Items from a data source
◇ ◇ ◇

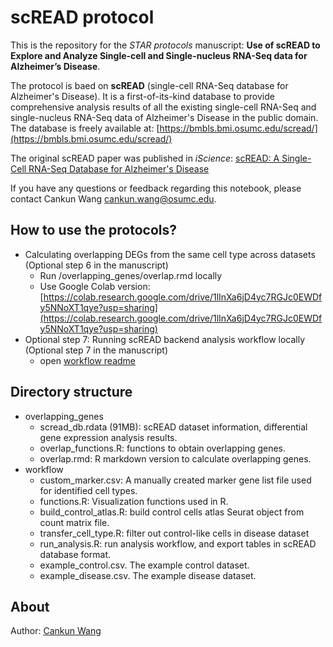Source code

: # scREAD protocol

This is the repository for the *STAR protocols* manuscript: **Use of scREAD to Explore and Analyze Single-cell and Single-nucleus RNA-Seq data for Alzheimer’s Disease**. 

The protocol is baed on **scREAD** (single-cell RNA-Seq database for Alzheimer's Disease). It is a first-of-its-kind database to provide comprehensive analysis results of all the existing single-cell RNA-Seq and single-nucleus RNA-Seq data of Alzheimer's Disease in the public domain. The database is freely available at: [https://bmbls.bmi.osumc.edu/scread/](https://bmbls.bmi.osumc.edu/scread/)

The original scREAD paper was published in *iScience*: [scREAD: A Single-Cell RNA-Seq Database for Alzheimer's Disease](https://www.sciencedirect.com/science/article/pii/S2589004220309664)

If you have any questions or feedback regarding this notebook, please contact Cankun Wang <cankun.wang@osumc.edu>.

## How to use the protocols?

- Calculating overlapping DEGs from the same cell type across datasets (Optional step 6 in the manuscript)
  - Run /overlapping_genes/overlap.rmd locally
  - Use Google Colab version: [https://colab.research.google.com/drive/1lInXa6jD4yc7RGJc0EWDfy5NNoXT1qye?usp=sharing](https://colab.research.google.com/drive/1lInXa6jD4yc7RGJc0EWDfy5NNoXT1qye?usp=sharing) 
- Optional step 7: Running scREAD backend analysis workflow locally (Optional step 7 in the manuscript)
  - open [workflow readme](https://github.com/OSU-BMBL/scread-protocol/tree/master/workflow)

## Directory structure

- overlapping_genes
  - scread_db.rdata (91MB): scREAD dataset information, differential gene expression analysis results. 
  - overlap_functions.R: functions to obtain overlapping genes.
  - overlap.rmd: R markdown version to calculate overlapping genes.
- workflow
  - custom_marker.csv: A manually created marker gene list file used for identified cell types.
  - functions.R: Visualization functions used in R.
  - build_control_atlas.R: build control cells atlas Seurat object from count matrix file.
  - transfer_cell_type.R: filter out control-like cells in disease dataset
  - run_analysis.R: run analysis workflow, and export tables in scREAD database format.
  - example_control.csv. The example control dataset.
  - example_disease.csv. The example disease dataset.

## About

Author: [Cankun Wang](https://github.com/Wang-Cankun)
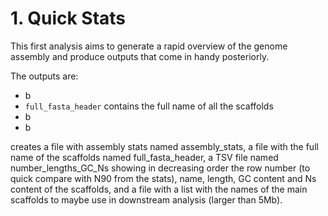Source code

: # 1. Quick Stats

This first analysis aims to generate a rapid overview of the genome assembly and produce outputs that come in handy posteriorly.

The outputs are:
* b
* `full_fasta_header` contains the full name of all the scaffolds
* b
* b

creates a file with assembly stats named assembly_stats, a file with the full name of the scaffolds named full_fasta_header, a TSV file named number_lengths_GC_Ns showing in decreasing order the row number (to quick compare with N90 from the stats), name, length, GC content and Ns content of the scaffolds, and a file with a list with the names of the main scaffolds to maybe use in downstream analysis (larger than 5Mb).
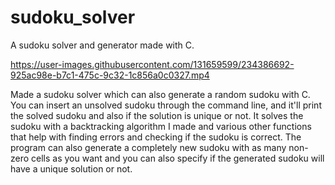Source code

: # sudoku_solver
A sudoku solver and generator made with C.

https://user-images.githubusercontent.com/131659599/234386692-925ac98e-b7c1-475c-9c32-1c856a0c0327.mp4

Made a sudoku solver which can also generate a random sudoku with C. You can insert an unsolved sudoku through the command line, and it'll print the solved sudoku and also if the solution is unique or not. It solves the sudoku with a backtracking algorithm I made and various other functions that help with finding errors and checking if the sudoku is correct. The program can also generate a completely new sudoku with as many non-zero cells as you want and you can also specify if the generated sudoku will have a unique solution or not.
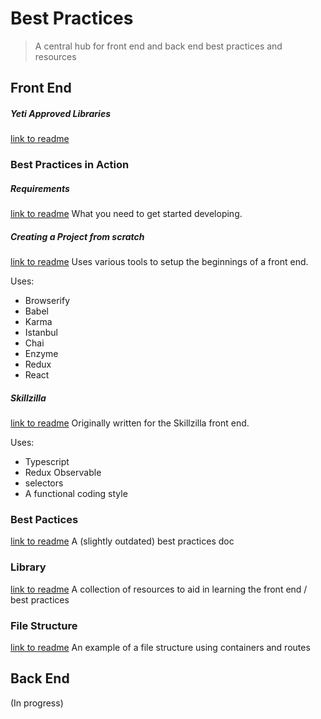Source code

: # Best Practices
> A central hub for front end and back end best practices and resources

## Front End

##### Yeti Approved Libraries
[link to readme](JavaScript/ApprovedLibraries.md)

### Best Practices in Action
##### Requirements
[link to readme](JavaScript/requirements.md)
What you need to get started developing.

##### Creating a Project from scratch
[link to readme](JavaScript/setup.md)
Uses various tools to setup the beginnings of a front end.

Uses:
* Browserify
* Babel
* Karma
* Istanbul
* Chai
* Enzyme
* Redux
* React

##### Skillzilla
[link to readme](JavaScript/examples/Skillzilla.md)
Originally written for the Skillzilla front end.

Uses:
* Typescript
* Redux Observable
* selectors
* A functional coding style

### Best Pactices
[link to readme](JavaScript/bestpractices.md)
A (slightly outdated) best practices doc

### Library
[link to readme](JavaScript/library.md)
A collection of resources to aid in learning the front end / best practices

### File Structure
[link to readme](JavaScript/filestructure.md)
An example of a file structure using containers and routes


## Back End
(In progress)
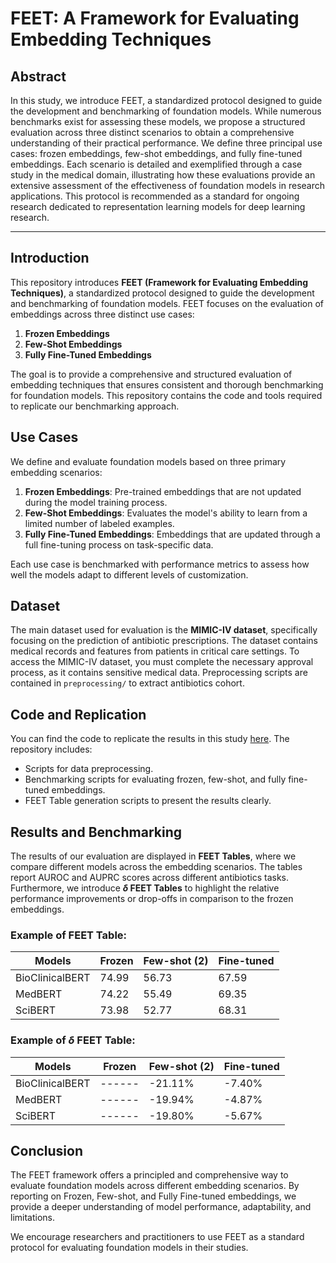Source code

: # FEET: A Framework for Evaluating Embedding Techniques

## Abstract

In this study, we introduce FEET, a standardized protocol designed to guide the development and benchmarking of foundation models. While numerous benchmarks exist for assessing these models, we propose a structured evaluation across three distinct scenarios to obtain a comprehensive understanding of their practical performance. We define three principal use cases: frozen embeddings, few-shot embeddings, and fully fine-tuned embeddings. Each scenario is detailed and exemplified through a case study in the medical domain, illustrating how these evaluations provide an extensive assessment of the effectiveness of foundation models in research applications. This protocol is recommended as a standard for ongoing research dedicated to representation learning models for deep learning research.

---

## Introduction

This repository introduces **FEET (Framework for Evaluating Embedding Techniques)**, a standardized protocol designed to guide the development and benchmarking of foundation models. FEET focuses on the evaluation of embeddings across three distinct use cases:
1. **Frozen Embeddings**
2. **Few-Shot Embeddings**
3. **Fully Fine-Tuned Embeddings**

The goal is to provide a comprehensive and structured evaluation of embedding techniques that ensures consistent and thorough benchmarking for foundation models. This repository contains the code and tools required to replicate our benchmarking approach.

## Use Cases
We define and evaluate foundation models based on three primary embedding scenarios:
1. **Frozen Embeddings**: Pre-trained embeddings that are not updated during the model training process.
2. **Few-Shot Embeddings**: Evaluates the model's ability to learn from a limited number of labeled examples.
3. **Fully Fine-Tuned Embeddings**: Embeddings that are updated through a full fine-tuning process on task-specific data.

Each use case is benchmarked with performance metrics to assess how well the models adapt to different levels of customization.

## Dataset
The main dataset used for evaluation is the **MIMIC-IV dataset**, specifically focusing on the prediction of antibiotic prescriptions. The dataset contains medical records and features from patients in critical care settings. To access the MIMIC-IV dataset, you must complete the necessary approval process, as it contains sensitive medical data. Preprocessing scripts are contained in `preprocessing/` to extract antibiotics cohort.

## Code and Replication

You can find the code to replicate the results in this study [here](https://anonymous.4open.science/r/embeddings_eval-846B/README.md). The repository includes:
- Scripts for data preprocessing.
- Benchmarking scripts for evaluating frozen, few-shot, and fully fine-tuned embeddings.
- FEET Table generation scripts to present the results clearly.

## Results and Benchmarking

The results of our evaluation are displayed in **FEET Tables**, where we compare different models across the embedding scenarios. The tables report AUROC and AUPRC scores across different antibiotics tasks. Furthermore, we introduce **$\delta$ FEET Tables** to highlight the relative performance improvements or drop-offs in comparison to the frozen embeddings.

### Example of FEET Table:
| Models          | Frozen  | Few-shot (2) | Fine-tuned  |
|-----------------|---------|--------------|-------------|
| BioClinicalBERT | 74.99   | 56.73        | 67.59       |
| MedBERT         | 74.22   | 55.49        | 69.35       |
| SciBERT         | 73.98   | 52.77        | 68.31       |

### Example of $\delta$ FEET Table:
| Models          | Frozen  | Few-shot (2) | Fine-tuned  |
|-----------------|---------|--------------|-------------|
| BioClinicalBERT | ------  | -21.11%      | -7.40%      |
| MedBERT         | ------  | -19.94%      | -4.87%      |
| SciBERT         | ------  | -19.80%      | -5.67%      |

## Conclusion

The FEET framework offers a principled and comprehensive way to evaluate foundation models across different embedding scenarios. By reporting on Frozen, Few-shot, and Fully Fine-tuned embeddings, we provide a deeper understanding of model performance, adaptability, and limitations.

We encourage researchers and practitioners to use FEET as a standard protocol for evaluating foundation models in their studies.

◇ ◇ ◇

[PROBLEM] Copy back exactly the lines above from the one containing "functional coding style" through the one containing "## Abstract", and leave every picture behind.

[RESULT]
* A functional coding style

### Best Pactices
[link to readme](JavaScript/bestpractices.md)
A (slightly outdated) best practices doc

### Library
[link to readme](JavaScript/library.md)
A collection of resources to aid in learning the front end / best practices

### File Structure
[link to readme](JavaScript/filestructure.md)
An example of a file structure using containers and routes


## Back End
(In progress)
Source code

: # FEET: A Framework for Evaluating Embedding Techniques

## Abstract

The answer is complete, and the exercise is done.